5W1Hに戻ります。「Who」と「What」の2つはペルソナと商品・サービスが当てはまります。そこで残りの4つ、次のことをペルソナに語らせるのです。

いつ、どこで、どうして、どのように“うれしかった”か

言い換えれば「シチエーション」を詳述するということです。シチエーションで肉付けするのは「感情」を共有するための舞台装置です。

小学校5年生の秋、近所の駄菓子屋にあった、わずか300円の144分の1スケールのガンダムを買えなかった自分へのうれしいご褒美

……失礼、これは私がガンダムグッズを買う時の妻への言い訳です。

ユーストリームの時代に文章

「これからはユーストリームなどの動画の時代。文章なんていらないぜ」という反論もあるでしょうが甘すぎます。

関西テレビの取材を受けた時のこと。
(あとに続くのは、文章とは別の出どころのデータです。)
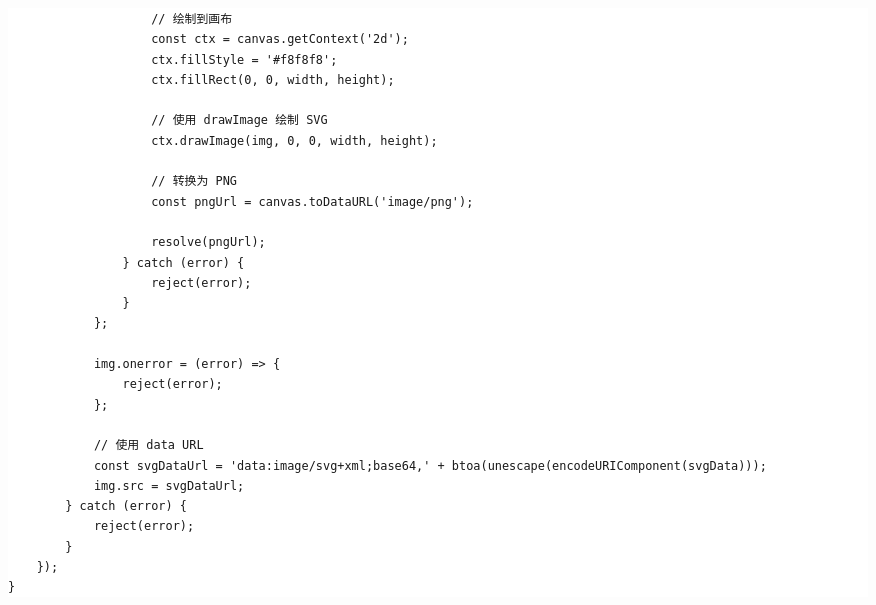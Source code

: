                         // 绘制到画布
                        const ctx = canvas.getContext('2d');
                        ctx.fillStyle = '#f8f8f8';
                        ctx.fillRect(0, 0, width, height);

                        // 使用 drawImage 绘制 SVG
                        ctx.drawImage(img, 0, 0, width, height);

                        // 转换为 PNG
                        const pngUrl = canvas.toDataURL('image/png');

                        resolve(pngUrl);
                    } catch (error) {
                        reject(error);
                    }
                };

                img.onerror = (error) => {
                    reject(error);
                };

                // 使用 data URL
                const svgDataUrl = 'data:image/svg+xml;base64,' + btoa(unescape(encodeURIComponent(svgData)));
                img.src = svgDataUrl;
            } catch (error) {
                reject(error);
            }
        });
    }
</script>

<style>
    .mermaid-container {
        margin: 1em 0;
        width: 100%;
        max-width: 100%;
        overflow: hidden;
    }

    .mermaid-controls {
        display: flex;
        justify-content: flex-start;
        align-items: center;
        margin-bottom: 0.5em;
    }

    .zoom-controls {
        display: flex;
        align-items: center;
        gap: 0.5em;
    }

    .zoom-btn {
        padding: 0.25em 0.5em;
        border: 1px solid #ddd;
        border-radius: 4px;
        background: #fff;
        cursor: pointer;
    }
本サイトに寄稿した「グーグルマップは地図の読めない女にはいらない」という記事の要点を1分間ほどにまとめてコメントをくださいとリクエストされましたが、論点を整理して短い時間にまとめ、それを「噛む」ことなく述べるのは至難の業で、NGを繰り返す度に恥ずかしさが積み上げられ、耳の上から下まで赤くなりました。

ユーストリームなら“ダダ漏れ”でいいじゃないか

想像してください。まったく編集されていない赤の他人の結婚式や、見知らぬ子供の運動会の映像を見せ続けられる「苦痛」を。映像は……いや、「客の興味を惹く映像」は文章以上に難しいのです。

Sweet Emotion

動画はさらに、撮影技術に編集力、被写体の愛嬌に、声質まで影響する難易度の高いコンテンツです。それに較べれば文章は「文字」だけです。しかも「うれしい」「たのしい」といった「感情」にフォーカスすれば、小難しい理屈も、小洒落た文学表現もいりません。

商品やサービスによってお客が得る「感情」にフォーカスすることでセールスコンテンツをワンランク上に押し上げます。さらにペルソナが経験したであろう「共通体験」で感情を揺さぶります。そしてセールスコンテンツとは? という問いに少し気取って答えれば「Emotion」、すなわち感情という「気持ち」なら伝えやすいということです。

最後に、冒頭に触れた「作家」さんの文章の大半は「編集者」が「校正」して商品にします。ある編集者は酒席でこうこぼしました。

あの先生の原稿をネットに晒してやりたい

……こういう「Emotion」を編集さんに与えないようにと日々是精進と。

今回のポイント

文章は感情を伝えるもの。

共通体験を見つければこまかな説明を省けることもある。